Exhibit 10.31

                                GATX CORPORATION
                          DIRECTORS' PHANTOM STOCK PLAN

SECTION 1. PURPOSE AND EFFECTIVE DATE.

The purpose of the Directors' Phantom Stock Plan (the "Plan") is to provide fees
to non-employee directors of GATX Corporation (the "Company") in the form of
common stock of the Company that is delivered on a deferred basis. To conform
the Plan to the requirements of section 409A of the Internal Revenue Code (the
"Code"), the terms of the Directors' Phantom Stock Plan are as set forth below,
effective with respect to amounts that were first accrued and vested under the
Plan after December 31, 2004.

SECTION 2. DEFINITIONS.

Unless the context otherwise requires, the following words as used herein shall
have the following meanings:

(a)  AFFILIATE. The term "Affiliate" means any person with whom the Company is
     considered to be a single employer under section 414(b) of the Code and any
     person with whom the Company would be considered a single employer under
     section 414(c) of the Code.

(b)  BOARD. The term "Board" means the Board of Directors of the Company.

(c)  PARTICIPANT. The term "Participant" means an eligible member of the Board
     who participates in the Plan.

(d)  QUARTER. The term "Quarter" means each of the three calendar month periods
     ending on the last day of January, April, July and October, respectively.

(e)  QUARTERLY PHANTOM STOCK AMOUNT. The term "Quarterly Phantom Stock Amount"
     for any Quarter means the portion of a director's compensation required to
     be paid in phantom stock for that quarter.
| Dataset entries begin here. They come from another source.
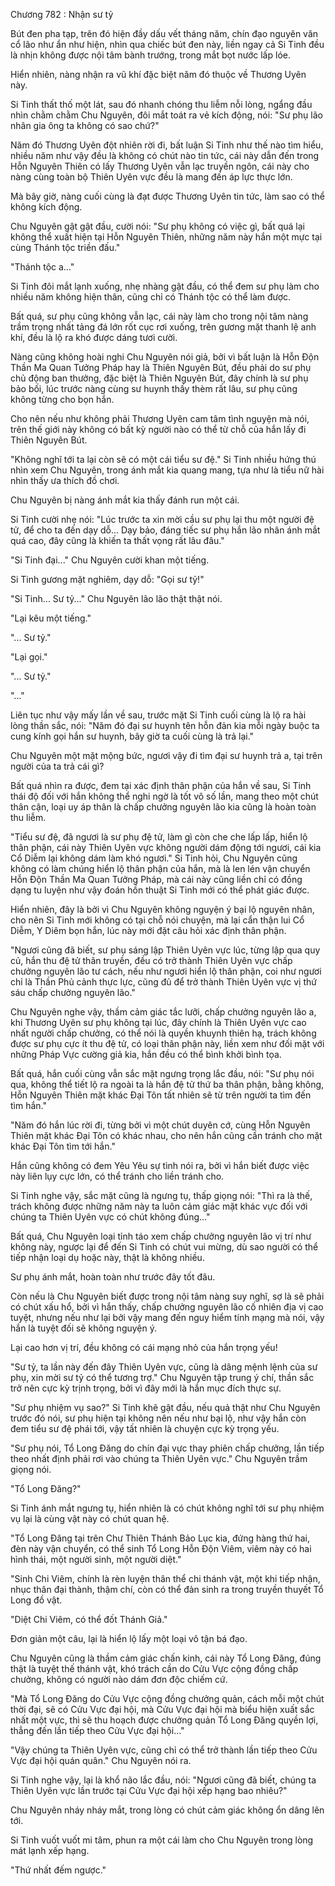 




Chương 782 : Nhận sư tỷ


Bút đen pha tạp, trên đó hiện đầy dấu vết tháng năm, chín đạo nguyên văn cổ lão như ẩn như hiện, nhìn qua chiếc bút đen này, liền ngay cả Si Tinh đều là nhịn không được nội tâm bành trướng, trong mắt bọt nước lấp lóe.

Hiển nhiên, nàng nhận ra vũ khí đặc biệt năm đó thuộc về Thương Uyên này.

Si Tinh thất thố một lát, sau đó nhanh chóng thu liễm nỗi lòng, ngẩng đầu nhìn chằm chằm Chu Nguyên, đôi mắt toát ra vẻ kích động, nói: "Sư phụ lão nhân gia ông ta không có sao chứ?"

Năm đó Thương Uyên đột nhiên rời đi, bất luận Si Tinh như thế nào tìm hiểu, nhiều năm như vậy đều là không có chút nào tin tức, cái này dẫn đến trong Hỗn Nguyên Thiên có lấy Thương Uyên vẫn lạc truyền ngôn, cái này cho nàng cùng toàn bộ Thiên Uyên vực đều là mang đến áp lực thực lớn.

Mà bây giờ, nàng cuối cùng là đạt được Thương Uyên tin tức, làm sao có thể không kích động.

Chu Nguyên gật gật đầu, cười nói: "Sư phụ không có việc gì, bất quá lại không thể xuất hiện tại Hỗn Nguyên Thiên, những năm này hắn một mực tại cùng Thánh tộc triền đấu."

"Thánh tộc a..."

Si Tinh đôi mắt lạnh xuống, nhẹ nhàng gật đầu, có thể đem sư phụ làm cho nhiều năm không hiện thân, cũng chỉ có Thánh tộc có thể làm được.

Bất quá, sư phụ cũng không vẫn lạc, cái này làm cho trong nội tâm nàng trầm trọng nhất tảng đá lớn rốt cục rơi xuống, trên gương mặt thanh lệ anh khí, đều là lộ ra khó được dáng tươi cười.

Nàng cũng không hoài nghi Chu Nguyên nói giả, bởi vì bất luận là Hỗn Độn Thần Ma Quan Tưởng Pháp hay là Thiên Nguyên Bút, đều phải do sư phụ chủ động ban thưởng, đặc biệt là Thiên Nguyên Bút, đây chính là sư phụ bảo bối, lúc trước nàng cùng sư huynh thấy thèm rất lâu, sư phụ cũng không từng cho bọn hắn.

Cho nên nếu như không phải Thương Uyên cam tâm tình nguyện mà nói, trên thế giới này không có bất kỳ người nào có thể từ chỗ của hắn lấy đi Thiên Nguyên Bút.

"Không nghĩ tới ta lại còn sẽ có một cái tiểu sư đệ." Si Tinh nhiều hứng thú nhìn xem Chu Nguyên, trong ánh mắt kia quang mang, tựa như là tiểu nữ hài nhìn thấy ưa thích đồ chơi.

Chu Nguyên bị nàng ánh mắt kia thấy đánh run một cái.

Si Tinh cười nhẹ nói: "Lúc trước ta xin mời cầu sư phụ lại thu một người đệ tử, để cho ta đến dạy dỗ... Dạy bảo, đáng tiếc sư phụ hắn lão nhân ánh mắt quá cao, đây cũng là khiến ta thất vọng rất lâu đâu."

"Si Tinh đại..." Chu Nguyên cười khan một tiếng.

Si Tinh gương mặt nghiêm, dạy dỗ: "Gọi sư tỷ!"

"Si Tinh... Sư tỷ..." Chu Nguyên lão lão thật thật nói.

"Lại kêu một tiếng."

"... Sư tỷ."

"Lại gọi."

"... Sư tỷ."

"..."

Liên tục như vậy mấy lần về sau, trước mặt Si Tinh cuối cùng là lộ ra hài lòng thần sắc, nói: "Năm đó đại sư huynh tên hỗn đản kia mỗi ngày buộc ta cung kính gọi hắn sư huynh, bây giờ ta cuối cùng là trả lại."

Chu Nguyên một mặt mộng bức, ngươi vậy đi tìm đại sư huynh trả a, tại trên người của ta trả cái gì?

Bất quá nhìn ra được, đem tại xác định thân phận của hắn về sau, Si Tinh thái độ đối với hắn không thể nghi ngờ là tốt vô số lần, mang theo một chút thân cận, loại uy áp thân là chấp chưởng nguyên lão kia cũng là hoàn toàn thu liễm.

"Tiểu sư đệ, đã ngươi là sư phụ đệ tử, làm gì còn che che lấp lấp, hiển lộ thân phận, cái này Thiên Uyên vực không người dám động tới ngươi, cái kia Cổ Diễm lại không dám làm khó ngươi." Si Tinh hỏi, Chu Nguyên cũng không có làm chúng hiển lộ thân phận của hắn, mà là len lén vận chuyển Hỗn Độn Thần Ma Quan Tưởng Pháp, mà cái này cũng liền chỉ có đồng dạng tu luyện như vậy đoán hồn thuật Si Tinh mới có thể phát giác được.

Hiển nhiên, đây là bởi vì Chu Nguyên không nguyện ý bại lộ nguyên nhân, cho nên Si Tinh mới không có tại chỗ nói chuyện, mà lại cẩn thận lui Cổ Diễm, Y Diêm bọn hắn, lúc này mới đặt câu hỏi xác định thân phận.

"Ngươi cũng đã biết, sư phụ sáng lập Thiên Uyên vực lúc, từng lập qua quy củ, hắn thu đệ tử thân truyền, đều có trở thành Thiên Uyên vực chấp chưởng nguyên lão tư cách, nếu như ngươi hiển lộ thân phận, coi như ngươi chỉ là Thần Phủ cảnh thực lực, cũng đủ để trở thành Thiên Uyên vực vị thứ sáu chấp chưởng nguyên lão."

Chu Nguyên nghe vậy, thầm cảm giác tắc lưỡi, chấp chưởng nguyên lão a, khi Thương Uyên sư phụ không tại lúc, đây chính là Thiên Uyên vực cao nhất người chấp chưởng, có thể nói là quyền khuynh thiên hạ, trách không được sư phụ cực ít thu đệ tử, có loại thân phận này, liền xem như đối mặt với những Pháp Vực cường giả kia, hắn đều có thể bình khởi bình tọa.

Bất quá, hắn cuối cùng vẫn sắc mặt ngưng trọng lắc đầu, nói: "Sư phụ nói qua, không thể tiết lộ ra ngoài ta là hắn đệ tử thứ ba thân phận, bằng không, Hỗn Nguyên Thiên mặt khác Đại Tôn tất nhiên sẽ từ trên người ta tìm đến tìm hắn."

"Năm đó hắn lúc rời đi, từng bởi vì một chút duyên cớ, cùng Hỗn Nguyên Thiên mặt khác Đại Tôn có khác nhau, cho nên hắn cũng cần tránh cho mặt khác Đại Tôn tìm tới hắn."

Hắn cũng không có đem Yêu Yêu sự tình nói ra, bởi vì hắn biết được việc này liên lụy cực lớn, có thể tránh cho liền tránh cho.

Si Tinh nghe vậy, sắc mặt cũng là ngưng tụ, thấp giọng nói: "Thì ra là thế, trách không được những năm này ta luôn cảm giác mặt khác vực đối với chúng ta Thiên Uyên vực có chút không đúng..."

Bất quá, Chu Nguyên loại tỉnh táo xem chấp chưởng nguyên lão vị trí như không này, ngược lại để đến Si Tinh có chút vui mừng, dù sao người có thể tiếp nhận loại dụ hoặc này, thật là không nhiều.

Sư phụ ánh mắt, hoàn toàn như trước đây tốt đâu.

Còn nếu là Chu Nguyên biết được trong nội tâm nàng suy nghĩ, sợ là sẽ phải có chút xấu hổ, bởi vì hắn thấy, chấp chưởng nguyên lão cố nhiên địa vị cao tuyệt, nhưng nếu như lại bởi vậy mang đến nguy hiểm tính mạng mà nói, vậy hắn là tuyệt đối sẽ không nguyện ý.

Lại cao hơn vị trí, đều không có cái mạng nhỏ của hắn trọng yếu!

"Sư tỷ, ta lần này đến đây Thiên Uyên vực, cũng là dâng mệnh lệnh của sư phụ, xin mời sư tỷ có thể tương trợ." Chu Nguyên tập trung ý chí, thần sắc trở nên cực kỳ trịnh trọng, bởi vì đây mới là hắn mục đích thực sự.

"Sư phụ nhiệm vụ sao?" Si Tinh khẽ gật đầu, nếu quả thật như Chu Nguyên trước đó nói, sư phụ hiện tại không nên nếu như bại lộ, như vậy hắn còn đem tiểu sư đệ phái tới, vậy tất nhiên là chuyện cực kỳ trọng yếu.

"Sư phụ nói, Tổ Long Đăng do chín đại vực thay phiên chấp chưởng, lần tiếp theo nhất định phải rơi vào chúng ta Thiên Uyên vực." Chu Nguyên trầm giọng nói.

"Tổ Long Đăng?"

Si Tinh ánh mắt ngưng tụ, hiển nhiên là có chút không nghĩ tới sư phụ nhiệm vụ lại là cùng vật này có chút quan hệ.

"Tổ Long Đăng tại trên Chư Thiên Thánh Bảo Lục kia, đứng hàng thứ hai, đèn này vận chuyển, có thể sinh Tổ Long Hỗn Độn Viêm, viêm này có hai hình thái, một người sinh, một người diệt."

"Sinh Chi Viêm, chính là rèn luyện thân thể chi thánh vật, một khi tiếp nhận, nhục thân đại thành, thậm chí, còn có thể đản sinh ra trong truyền thuyết Tổ Long đồ vật.

"Diệt Chi Viêm, có thể đốt Thánh Giả."

Đơn giản một câu, lại là hiển lộ lấy một loại vô tận bá đạo.

Chu Nguyên cũng là thầm cảm giác chấn kinh, cái này Tổ Long Đăng, đúng thật là tuyệt thế thánh vật, khó trách cần do Cửu Vực cộng đồng chấp chưởng, không có người nào dám đơn độc chiếm cứ.

"Mà Tổ Long Đăng do Cửu Vực cộng đồng chưởng quản, cách mỗi một chút thời đại, sẽ có Cửu Vực đại hội, mà Cửu Vực đại hội mà biểu hiện xuất sắc nhất một vực, thì sẽ thu hoạch được chưởng quản Tổ Long Đăng quyền lợi, thẳng đến lần tiếp theo Cửu Vực đại hội..."

"Vậy chúng ta Thiên Uyên vực, cũng chỉ có thể trở thành lần tiếp theo Cửu Vực đại hội quán quân." Chu Nguyên nói ra.

Si Tinh nghe vậy, lại là khổ não lắc đầu, nói: "Ngươi cũng đã biết, chúng ta Thiên Uyên vực lần trước tại Cửu Vực đại hội xếp hạng bao nhiêu?"

Chu Nguyên nháy nháy mắt, trong lòng có chút cảm giác không ổn dâng lên tới.

Si Tinh vuốt vuốt mi tâm, phun ra một cái làm cho Chu Nguyên trong lòng mát lạnh xếp hạng.

"Thứ nhất đếm ngược."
(f)  SPECIFIED EMPLOYEE. The term "Specified Employee" shall be defined in
     accordance with Treas. Reg. Section 1.409A-1(i) and such rules as may be
     established by the Chief Executive Officer of the Company or his or her
     delegate from time to time.

(g)  TERMINATION DATE. An individual's "Termination Date" is the date on which
     the individual ceases to serve on the boards of directors of the Company
     and the Affiliates, subject to the following:

     (i) A director will be deemed to have ceased to serve on the board of
     directors of the Company and the Affiliates at the time the director and
     the Company reasonably



     anticipate that a level of bona fide services the individual would perform
     for the Company and the Affiliates as a director after such date would
     permanently decrease to no more than 20% of the average level of bona fide
     services performed over the immediately preceding 36 month period (or the
     full period of service to the Company and the Affiliates if the individual
     has performed services as a director for the Company and the Affiliates for
     less than 36 months).

     (ii) The relationship as a director will be treated as continuing intact
     while the individual is on a bona fide leave of absence (determined in
     accordance with Treas. Reg. Section 1.409A-1(h)).
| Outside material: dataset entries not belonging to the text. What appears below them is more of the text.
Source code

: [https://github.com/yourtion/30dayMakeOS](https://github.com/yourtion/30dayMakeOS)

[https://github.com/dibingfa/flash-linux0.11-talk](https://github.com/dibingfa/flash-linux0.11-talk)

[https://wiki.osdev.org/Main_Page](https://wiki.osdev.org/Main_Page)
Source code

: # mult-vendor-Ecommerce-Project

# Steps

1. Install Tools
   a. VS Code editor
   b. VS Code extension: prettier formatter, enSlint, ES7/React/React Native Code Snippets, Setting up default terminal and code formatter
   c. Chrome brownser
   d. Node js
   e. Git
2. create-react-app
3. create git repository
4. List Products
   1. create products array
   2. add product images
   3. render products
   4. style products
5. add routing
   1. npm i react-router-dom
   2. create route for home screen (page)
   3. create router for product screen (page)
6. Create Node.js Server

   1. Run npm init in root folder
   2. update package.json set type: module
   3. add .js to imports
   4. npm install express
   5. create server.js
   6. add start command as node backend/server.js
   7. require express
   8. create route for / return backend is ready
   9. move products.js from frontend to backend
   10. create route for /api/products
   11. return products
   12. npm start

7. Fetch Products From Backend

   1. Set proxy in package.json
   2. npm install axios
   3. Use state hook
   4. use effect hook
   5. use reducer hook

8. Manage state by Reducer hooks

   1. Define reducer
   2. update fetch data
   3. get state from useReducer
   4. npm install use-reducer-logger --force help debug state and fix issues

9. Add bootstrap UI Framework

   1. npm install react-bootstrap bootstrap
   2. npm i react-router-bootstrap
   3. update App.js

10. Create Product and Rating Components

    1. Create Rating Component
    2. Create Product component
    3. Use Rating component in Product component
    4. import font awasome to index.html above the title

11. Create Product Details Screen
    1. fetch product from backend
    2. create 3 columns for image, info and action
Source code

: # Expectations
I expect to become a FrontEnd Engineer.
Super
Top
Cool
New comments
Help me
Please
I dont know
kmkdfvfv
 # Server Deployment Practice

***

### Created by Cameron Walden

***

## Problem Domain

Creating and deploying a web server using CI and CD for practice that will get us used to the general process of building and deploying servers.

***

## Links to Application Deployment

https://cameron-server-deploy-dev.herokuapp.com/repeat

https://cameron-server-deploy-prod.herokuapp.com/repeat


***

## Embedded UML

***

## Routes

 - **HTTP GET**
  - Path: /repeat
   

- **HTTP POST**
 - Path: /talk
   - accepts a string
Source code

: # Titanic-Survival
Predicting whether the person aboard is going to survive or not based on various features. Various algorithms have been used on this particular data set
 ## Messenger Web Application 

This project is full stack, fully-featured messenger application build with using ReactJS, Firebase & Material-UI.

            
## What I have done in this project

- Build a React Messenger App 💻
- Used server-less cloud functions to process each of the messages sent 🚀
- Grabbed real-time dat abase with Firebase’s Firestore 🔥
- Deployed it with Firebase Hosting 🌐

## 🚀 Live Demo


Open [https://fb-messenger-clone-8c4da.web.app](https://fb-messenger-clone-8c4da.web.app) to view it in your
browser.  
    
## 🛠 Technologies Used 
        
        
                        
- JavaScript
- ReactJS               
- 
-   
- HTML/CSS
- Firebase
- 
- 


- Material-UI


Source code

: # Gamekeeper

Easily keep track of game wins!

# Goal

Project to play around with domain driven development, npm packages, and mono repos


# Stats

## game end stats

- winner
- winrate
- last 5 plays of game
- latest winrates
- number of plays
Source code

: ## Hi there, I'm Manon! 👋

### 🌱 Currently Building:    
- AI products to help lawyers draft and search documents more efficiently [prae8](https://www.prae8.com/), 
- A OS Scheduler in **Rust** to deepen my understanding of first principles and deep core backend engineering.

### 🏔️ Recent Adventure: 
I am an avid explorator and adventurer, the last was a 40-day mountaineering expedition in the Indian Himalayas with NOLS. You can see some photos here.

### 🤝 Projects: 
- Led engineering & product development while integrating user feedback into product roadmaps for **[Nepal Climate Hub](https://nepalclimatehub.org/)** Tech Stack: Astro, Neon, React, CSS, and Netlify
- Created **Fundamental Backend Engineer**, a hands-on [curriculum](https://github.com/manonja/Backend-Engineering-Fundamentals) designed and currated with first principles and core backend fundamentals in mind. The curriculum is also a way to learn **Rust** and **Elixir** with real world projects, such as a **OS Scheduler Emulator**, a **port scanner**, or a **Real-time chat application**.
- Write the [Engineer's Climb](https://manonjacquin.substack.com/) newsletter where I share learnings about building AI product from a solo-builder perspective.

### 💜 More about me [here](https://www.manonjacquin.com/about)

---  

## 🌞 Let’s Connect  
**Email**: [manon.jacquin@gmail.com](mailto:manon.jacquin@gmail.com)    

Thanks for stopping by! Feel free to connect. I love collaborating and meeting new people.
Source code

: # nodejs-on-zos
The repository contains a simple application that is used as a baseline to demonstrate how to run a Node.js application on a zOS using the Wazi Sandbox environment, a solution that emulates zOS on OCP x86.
(h)  UNFORESEEABLE EMERGENCY. The term "Unforeseeable Emergency" shall mean a
     severe financial hardship to the Participant resulting from an illness or
     accident of the Participant, the Participant's spouse, the Participant's
     beneficiary, or the Participant's dependent; loss of the Participant's
     property due to casualty; or other similar extraordinary and unforeseeable
     circumstances arising as a result of events beyond the control of the
     Participant; provided, however, that the determination of Unforeseeable
     Emergency shall be made by the Administrator in a manner that is consistent
     with the meaning of Unforeseeable Emergency set forth in Treas. Reg.
     Section 1.409A-3(i)(3).

SECTION 3. ELIGIBILITY.

Each member of the Board who is not an employee of the Company or the Affiliates
shall participate in the Plan as of the first day he/she begins service on the
Board.

SECTION 4. PHANTOM STOCK ACCOUNT.

The Company will maintain a Phantom Stock Account for each Participant. The
Phantom Stock Account will be credited each Quarter with the number of units of
phantom stock equal to the result obtained by dividing the portion of the
Quarterly Phantom Stock Amount by the average of the high and low price of the
Company's common stock on the New York Stock Exchange on the last trading day of
each Quarter. Until distribution as provided herein, the Participant's Phantom
Stock Account will be credited with additional units of phantom stock
representing dividends declared on the Company's common stock based on the
average of the high and low price of such stock on the New York Stock Exchange
on the date such dividend is paid. The last day of each Quarter shall be a
"Valuation Date" with respect to the Phantom Stock Account.

The Phantom Stock Account will be merely a bookkeeping entry on the Company's
books so that no trust or escrow arrangement will be used and the Participant
will remain a general, unsecured creditor with respect to his or her account. As
promptly as practicable following the end of each Quarter, a statement will be
sent to each Participant reflecting the balance in his or her Phantom Stock
Account as of the end of such Quarter.


                                       2



SECTION 5. DISTRIBUTIONS.

(a)  Generally.

     Subject to the following provisions of this Section 5, including without
     limitation paragraph 5(d)(iii), a Participant's benefits will be
     distributed in a lump sum within 30 days after the Quarter in which the
     Participant's Termination Date occurs.

(b)  Distributions to Specified Employees.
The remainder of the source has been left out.